Wie kann die röm. Kath. Kirche eigentlich Ihre Authentizität belegen, bedeutend, dafür den wahren unverfälschten Darlegungen Gottes zu folgen? Wollen wir mal sehen, ob wir dazu ein wenig geschichtliches heranziehen können.

Gerade in den Anfängen des Christentums, gab es immer wieder extreme wirren und Verfolgungen, wonach sich auch belegbar, mehrer verschiedene Glaubens-Gruppierungen im Untergrund bildeten, die um die Vorherschaft kämpften.
Johannes z.B wurde von Petrus und Paulus auf´s schärfste difamiert und verfolgt als Sie merkten, das er sein eigenes Süppchen kochte. Er durfte bei Androhung des Todes nicht mehr nach Jerusalem zurückkehren. Und so wurden Ihre Evangelien zur Grundlage.
Aber war es nicht Johannes, der von Jesus wie sein wahrer Bruder behandelt wurde, die tiefgründigsten Gespräche mit Ihm führte und sogar den Auftrag von Jesus bei seiner Kreuzigung erhielt, auf Maria zu achten und mit Sicherheit dazu ausersehen war weiterhin seine Worte zu verbreiten? Hm nun ja.

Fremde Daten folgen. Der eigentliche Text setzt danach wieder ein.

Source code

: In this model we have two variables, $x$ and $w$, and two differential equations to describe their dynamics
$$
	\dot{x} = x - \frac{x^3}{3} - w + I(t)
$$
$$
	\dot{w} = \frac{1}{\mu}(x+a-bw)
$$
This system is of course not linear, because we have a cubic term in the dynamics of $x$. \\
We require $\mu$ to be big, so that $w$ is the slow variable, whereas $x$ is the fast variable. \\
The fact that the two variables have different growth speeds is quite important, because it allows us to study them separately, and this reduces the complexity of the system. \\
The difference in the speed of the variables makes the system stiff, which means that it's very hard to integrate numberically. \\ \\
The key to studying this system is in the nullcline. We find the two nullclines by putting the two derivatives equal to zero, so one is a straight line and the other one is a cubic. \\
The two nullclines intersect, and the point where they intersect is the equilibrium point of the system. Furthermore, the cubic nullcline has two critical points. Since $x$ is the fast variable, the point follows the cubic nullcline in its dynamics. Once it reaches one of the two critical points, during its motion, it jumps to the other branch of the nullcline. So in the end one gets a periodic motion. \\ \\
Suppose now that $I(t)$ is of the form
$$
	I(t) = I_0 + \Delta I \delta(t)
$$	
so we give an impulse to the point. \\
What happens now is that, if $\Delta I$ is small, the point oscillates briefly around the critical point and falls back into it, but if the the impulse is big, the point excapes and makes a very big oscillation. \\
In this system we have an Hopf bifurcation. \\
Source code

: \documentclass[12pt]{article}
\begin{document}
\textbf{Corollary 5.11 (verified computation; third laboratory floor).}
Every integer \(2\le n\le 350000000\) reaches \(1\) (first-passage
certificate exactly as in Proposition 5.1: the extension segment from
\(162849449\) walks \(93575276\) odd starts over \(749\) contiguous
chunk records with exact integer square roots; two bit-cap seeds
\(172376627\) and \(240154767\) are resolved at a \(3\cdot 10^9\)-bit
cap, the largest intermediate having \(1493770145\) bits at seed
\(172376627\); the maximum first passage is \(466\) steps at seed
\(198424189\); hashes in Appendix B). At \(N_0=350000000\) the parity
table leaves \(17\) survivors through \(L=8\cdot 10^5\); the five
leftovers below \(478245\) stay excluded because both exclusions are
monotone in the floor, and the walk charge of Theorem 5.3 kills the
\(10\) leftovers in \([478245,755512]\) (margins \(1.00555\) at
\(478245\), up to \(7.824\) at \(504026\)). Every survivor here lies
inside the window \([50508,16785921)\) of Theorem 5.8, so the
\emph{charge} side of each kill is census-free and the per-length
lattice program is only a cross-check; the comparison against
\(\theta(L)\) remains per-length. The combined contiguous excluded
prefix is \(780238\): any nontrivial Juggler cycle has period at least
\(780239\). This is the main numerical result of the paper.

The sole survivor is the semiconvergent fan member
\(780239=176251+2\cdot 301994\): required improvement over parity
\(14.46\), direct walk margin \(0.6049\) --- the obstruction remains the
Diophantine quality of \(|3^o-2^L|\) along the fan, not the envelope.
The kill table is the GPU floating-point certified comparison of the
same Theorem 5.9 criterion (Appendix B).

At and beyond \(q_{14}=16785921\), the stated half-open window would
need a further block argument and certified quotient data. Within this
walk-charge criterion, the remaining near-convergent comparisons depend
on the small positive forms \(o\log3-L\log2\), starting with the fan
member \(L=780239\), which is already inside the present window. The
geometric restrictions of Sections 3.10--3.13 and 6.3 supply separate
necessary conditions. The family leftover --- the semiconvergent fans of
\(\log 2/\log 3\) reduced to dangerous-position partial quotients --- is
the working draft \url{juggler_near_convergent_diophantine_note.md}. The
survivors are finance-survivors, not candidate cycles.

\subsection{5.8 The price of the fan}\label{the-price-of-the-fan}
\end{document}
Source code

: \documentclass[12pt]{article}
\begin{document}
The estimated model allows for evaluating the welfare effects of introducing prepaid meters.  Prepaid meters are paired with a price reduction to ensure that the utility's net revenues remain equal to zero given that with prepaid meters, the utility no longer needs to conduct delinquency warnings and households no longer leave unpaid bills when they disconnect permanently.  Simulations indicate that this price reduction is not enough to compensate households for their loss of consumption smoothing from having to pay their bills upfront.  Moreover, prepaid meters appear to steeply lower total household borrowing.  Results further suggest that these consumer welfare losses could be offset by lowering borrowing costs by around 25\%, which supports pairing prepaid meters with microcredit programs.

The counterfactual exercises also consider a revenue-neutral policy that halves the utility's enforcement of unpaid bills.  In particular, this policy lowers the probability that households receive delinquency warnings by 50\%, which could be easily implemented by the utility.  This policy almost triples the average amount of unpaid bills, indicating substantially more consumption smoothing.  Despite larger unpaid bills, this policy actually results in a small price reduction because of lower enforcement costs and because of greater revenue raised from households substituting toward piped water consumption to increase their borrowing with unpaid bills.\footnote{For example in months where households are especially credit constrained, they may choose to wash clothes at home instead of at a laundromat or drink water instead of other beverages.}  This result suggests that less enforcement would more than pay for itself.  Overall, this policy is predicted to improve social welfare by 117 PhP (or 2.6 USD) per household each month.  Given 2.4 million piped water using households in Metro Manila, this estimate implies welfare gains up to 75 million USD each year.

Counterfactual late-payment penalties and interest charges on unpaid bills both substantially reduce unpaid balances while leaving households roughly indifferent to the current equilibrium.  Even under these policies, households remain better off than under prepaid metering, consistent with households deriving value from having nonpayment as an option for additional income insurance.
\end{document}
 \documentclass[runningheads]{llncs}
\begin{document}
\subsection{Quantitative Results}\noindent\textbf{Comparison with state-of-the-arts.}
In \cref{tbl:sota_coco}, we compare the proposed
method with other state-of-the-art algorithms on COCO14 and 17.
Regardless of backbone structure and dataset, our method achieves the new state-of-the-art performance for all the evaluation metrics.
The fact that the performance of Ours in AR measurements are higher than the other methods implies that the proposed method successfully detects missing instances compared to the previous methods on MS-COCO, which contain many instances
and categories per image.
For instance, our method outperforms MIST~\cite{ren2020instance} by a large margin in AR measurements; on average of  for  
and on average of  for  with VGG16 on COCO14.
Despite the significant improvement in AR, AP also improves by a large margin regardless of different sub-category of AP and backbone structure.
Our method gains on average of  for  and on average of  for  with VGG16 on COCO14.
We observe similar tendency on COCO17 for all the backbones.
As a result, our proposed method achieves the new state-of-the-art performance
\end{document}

Was aber taten Paulus und Petrus, nach dem letzten von Johannes angestachelten Aufstand, den Sie gerade noch niederschlagen konnten, Sie nahmen Ihm die letzte Möglichkeit, noch einen Versuch zu starten, Sie von Ihrem hohen Thron zu stürzen. Und zwar brachten Sie nach seiner Flucht eine Geschichte in Umlauf, wonach Johannes Hingerichtet worden war, man hatte ihn angeblich in einem Kessel voll Siedend Öl bei Lebendigen Leibe geworfen und was war passiert? Er ging nach Ihren Erzählungen aus dieser Strafe unversehrt hervor, ein Wunder würden wir heute meinen, aber nach diesem Ereignis, so erzählte man weiter, flößte man Ihm einen speziellen Trank ein und er starb unter Pein und Flüchen, was für ein Trank, fragen wir uns da und warum starb er unter Pein und Flüchen?

Zur Erklährung:
Dieser Trank der angeblich Anwendung fand, entleibte Luziferaner jeglicher Art, denn zur damaligen Zeit, nahm man an, das wenn jemand aus so einer Hinrichtung lebend und unversehrt hervor ging, er ein Dämon oder sonstiges Übel war und zur Prüfung dieser Unsäglichkeit, flößte man Ihm diesen speziellen Trank ein, der daraus resultierende qualvolle Tod, bestätigte dann die gehegte Vermutung.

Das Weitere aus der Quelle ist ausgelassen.